El efecto placebo es uno de los fenómenos más intrigantes de la medicina. Se refiere a la mejora de una persona tras recibir un tratamiento sin propiedades activas, como una pastilla de azúcar o una inyección de agua salina. A pesar de no contener ningún medicamento real, en muchos casos, el paciente muestra mejoras reales.

Lo más curioso es que el efecto placebo no es solo psicológico: hay estudios que demuestran cambios físicos medibles en el cuerpo. Esto se debe a la expectativa de mejoría, que puede activar mecanismos internos como la liberación de endorfinas o cambios en la actividad cerebral.

Este fenómeno ha sido tan potente que, en los ensayos clínicos, siempre se comparan nuevos medicamentos con placebos para comprobar su efectividad real.

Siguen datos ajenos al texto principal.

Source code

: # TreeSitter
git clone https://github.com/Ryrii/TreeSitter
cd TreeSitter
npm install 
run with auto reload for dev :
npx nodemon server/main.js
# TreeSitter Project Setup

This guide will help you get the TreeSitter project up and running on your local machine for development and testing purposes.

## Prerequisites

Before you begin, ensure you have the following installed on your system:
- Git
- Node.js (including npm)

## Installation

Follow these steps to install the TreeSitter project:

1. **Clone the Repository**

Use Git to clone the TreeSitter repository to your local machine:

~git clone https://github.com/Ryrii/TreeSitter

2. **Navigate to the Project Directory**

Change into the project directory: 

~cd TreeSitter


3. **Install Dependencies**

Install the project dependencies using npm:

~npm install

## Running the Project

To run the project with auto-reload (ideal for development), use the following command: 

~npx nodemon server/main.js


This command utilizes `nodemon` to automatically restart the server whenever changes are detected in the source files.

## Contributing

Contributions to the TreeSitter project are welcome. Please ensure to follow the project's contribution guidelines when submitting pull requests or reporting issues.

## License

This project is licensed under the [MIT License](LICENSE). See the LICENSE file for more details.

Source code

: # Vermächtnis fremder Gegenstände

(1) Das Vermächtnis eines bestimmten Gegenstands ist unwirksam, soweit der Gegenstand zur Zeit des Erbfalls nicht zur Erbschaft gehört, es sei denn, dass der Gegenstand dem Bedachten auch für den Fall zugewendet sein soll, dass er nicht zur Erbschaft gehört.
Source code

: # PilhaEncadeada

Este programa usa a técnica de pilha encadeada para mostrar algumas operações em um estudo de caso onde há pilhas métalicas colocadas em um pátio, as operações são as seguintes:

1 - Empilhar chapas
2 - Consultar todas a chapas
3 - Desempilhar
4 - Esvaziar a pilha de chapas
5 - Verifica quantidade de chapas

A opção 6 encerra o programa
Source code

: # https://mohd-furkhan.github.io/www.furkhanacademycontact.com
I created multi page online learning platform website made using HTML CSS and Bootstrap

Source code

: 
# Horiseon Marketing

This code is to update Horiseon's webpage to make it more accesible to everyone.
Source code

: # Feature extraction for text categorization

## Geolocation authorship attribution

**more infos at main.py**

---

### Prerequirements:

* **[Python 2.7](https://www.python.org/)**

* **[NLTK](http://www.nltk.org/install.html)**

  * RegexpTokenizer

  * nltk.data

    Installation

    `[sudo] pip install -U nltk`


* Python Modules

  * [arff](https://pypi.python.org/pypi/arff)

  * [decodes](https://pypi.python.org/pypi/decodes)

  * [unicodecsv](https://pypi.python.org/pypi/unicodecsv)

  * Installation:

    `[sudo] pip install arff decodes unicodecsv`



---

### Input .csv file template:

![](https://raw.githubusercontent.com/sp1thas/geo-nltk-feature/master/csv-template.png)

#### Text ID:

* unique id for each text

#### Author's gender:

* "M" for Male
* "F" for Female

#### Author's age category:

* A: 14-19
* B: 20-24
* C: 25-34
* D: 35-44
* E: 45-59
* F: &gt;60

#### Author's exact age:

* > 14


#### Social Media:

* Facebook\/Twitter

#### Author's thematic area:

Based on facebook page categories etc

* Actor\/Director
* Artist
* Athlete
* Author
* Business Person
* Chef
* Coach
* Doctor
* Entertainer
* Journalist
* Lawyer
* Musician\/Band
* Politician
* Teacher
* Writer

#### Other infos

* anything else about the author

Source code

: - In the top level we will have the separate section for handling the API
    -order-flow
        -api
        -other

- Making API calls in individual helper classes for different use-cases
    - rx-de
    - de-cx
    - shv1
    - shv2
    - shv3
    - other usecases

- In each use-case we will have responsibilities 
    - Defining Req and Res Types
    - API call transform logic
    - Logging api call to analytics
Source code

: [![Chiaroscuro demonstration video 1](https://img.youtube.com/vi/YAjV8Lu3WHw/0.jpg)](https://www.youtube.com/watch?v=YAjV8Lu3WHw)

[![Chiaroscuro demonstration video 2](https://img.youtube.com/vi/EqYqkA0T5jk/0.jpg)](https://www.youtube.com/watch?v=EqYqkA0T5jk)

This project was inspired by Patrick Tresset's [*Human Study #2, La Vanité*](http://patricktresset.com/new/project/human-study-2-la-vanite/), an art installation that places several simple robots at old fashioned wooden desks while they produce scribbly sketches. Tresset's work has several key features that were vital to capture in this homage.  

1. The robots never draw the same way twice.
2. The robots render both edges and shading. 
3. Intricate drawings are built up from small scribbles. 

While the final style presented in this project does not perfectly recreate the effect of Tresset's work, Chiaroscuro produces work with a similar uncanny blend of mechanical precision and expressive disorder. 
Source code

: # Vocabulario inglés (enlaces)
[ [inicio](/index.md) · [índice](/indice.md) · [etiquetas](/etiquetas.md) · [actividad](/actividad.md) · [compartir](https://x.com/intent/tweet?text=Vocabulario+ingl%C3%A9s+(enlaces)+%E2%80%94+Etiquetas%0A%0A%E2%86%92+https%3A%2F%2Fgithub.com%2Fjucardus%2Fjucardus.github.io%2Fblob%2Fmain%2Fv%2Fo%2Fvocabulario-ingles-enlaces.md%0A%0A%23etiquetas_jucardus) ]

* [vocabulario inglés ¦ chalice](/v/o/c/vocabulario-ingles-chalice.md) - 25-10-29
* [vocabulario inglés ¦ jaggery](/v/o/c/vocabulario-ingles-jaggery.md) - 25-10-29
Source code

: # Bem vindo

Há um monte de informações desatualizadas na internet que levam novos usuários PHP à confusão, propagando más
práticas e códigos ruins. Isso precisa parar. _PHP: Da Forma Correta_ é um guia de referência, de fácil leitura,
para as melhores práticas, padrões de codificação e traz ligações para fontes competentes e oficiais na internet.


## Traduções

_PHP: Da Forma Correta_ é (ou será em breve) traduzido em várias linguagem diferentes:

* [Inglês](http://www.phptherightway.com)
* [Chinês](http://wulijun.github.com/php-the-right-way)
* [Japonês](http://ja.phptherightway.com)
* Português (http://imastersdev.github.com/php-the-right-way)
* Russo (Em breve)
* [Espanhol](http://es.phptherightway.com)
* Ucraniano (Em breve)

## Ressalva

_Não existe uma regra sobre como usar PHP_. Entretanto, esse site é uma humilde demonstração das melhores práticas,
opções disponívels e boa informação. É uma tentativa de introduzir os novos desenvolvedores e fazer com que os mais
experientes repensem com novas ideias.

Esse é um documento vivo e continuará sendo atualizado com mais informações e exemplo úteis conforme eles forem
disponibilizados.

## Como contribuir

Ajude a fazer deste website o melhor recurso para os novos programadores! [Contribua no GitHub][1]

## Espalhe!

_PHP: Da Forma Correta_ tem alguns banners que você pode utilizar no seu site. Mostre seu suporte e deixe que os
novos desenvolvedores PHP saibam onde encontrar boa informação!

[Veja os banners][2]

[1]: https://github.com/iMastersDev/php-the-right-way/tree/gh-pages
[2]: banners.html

Si un fármaco no supera al placebo, se considera ineficaz.

El placebo también se manifiesta en tratamientos alternativos sin base científica, como algunas terapias «naturales» o pseudocientíficas. Aunque no tengan principios activos, pueden generar alivio en las personas gracias a la sugestión y el contexto.

Por supuesto, el efecto tiene sus límites. No puede curar enfermedades graves ni reemplazar tratamientos médicos. Pero puede aliviar síntomas como el dolor, el insomnio o la ansiedad.

En definitiva, el efecto placebo nos muestra cuán poderosa puede ser la mente sobre el cuerpo. Aunque aún no entendemos todo sobre él, abre una puerta fascinante al vínculo entre pensamiento y salud.